What do you get when you take a long-running, air-cooled, four-stroke, 249cc single-cylinder engine and stuff it inside a cream-colored bit of exquisite retro-modern bodywork? If you’re Suzuki, you get the extremely rare SW1. This diminutive retro-modern machine was only ever produced in 1992 for the Japanese market—and to make it even rarer, just 200 were made. 

That’s not to say that every one of these bikes stayed at home, though. From time to time, sales listings have popped up in recent years in the U.K. and U.S., among others. While the SW1 is a rarity, it’s also worth noting that prices haven’t gone firmly into nosebleed territory so far, which is another point in its favor. This quirky machine only made about 20 horsepower when new, and it weighs about 370 pounds—but it’s got style to spare. 

Interestingly, despite the SW1’s looks, it’s not a scooter. Instead, it's a belt-driven motorcycle with a slightly strange gear shift pattern. According to Bike-Urious, SW1 riders apparently shift up for neutral, then down for all five gears. That particular quirk would definitely take some getting used to, but all the extra storage gained by sticking the fuel tank under the seat likely comes in handy for the commuters this bike was created for.  

Gallery: 1992 Suzuki SW1

That’s likely another reason the Suzuki SW1 defies easy categorization—its ample storage space is all contained within its body, not added on via panniers and top boxes. It has a frunk where most combustion bikes have fuel tanks, as well as a lockable storage cubby underneath the split saddle. Is it a more stylish take on what Honda attempted to accomplish with the Pacific Coast? Maybe, but it’s probably not fair to compare them when the SW1 had such limited production numbers. 

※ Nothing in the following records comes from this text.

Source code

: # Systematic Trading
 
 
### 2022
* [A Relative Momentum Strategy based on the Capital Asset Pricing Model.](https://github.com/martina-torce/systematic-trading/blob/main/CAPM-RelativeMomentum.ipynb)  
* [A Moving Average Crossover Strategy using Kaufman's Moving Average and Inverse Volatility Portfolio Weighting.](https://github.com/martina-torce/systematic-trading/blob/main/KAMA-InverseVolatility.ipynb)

Suzuki’s SW1 was produced for the company by industrial designer Naoki Sakai and his Water Design firm in 1992. What’s the name mean? According to the design house, the “S” unsurprisingly stands for “Suzuki,” while the “W” stands for “Water Design.” While it’s not clear how many of these rolling design exercises are still out and about in the world, visitors to the Suzuki History Museum in Shizuoka Prefecture, Japan can find an SW1 on display for their perusal if they wish.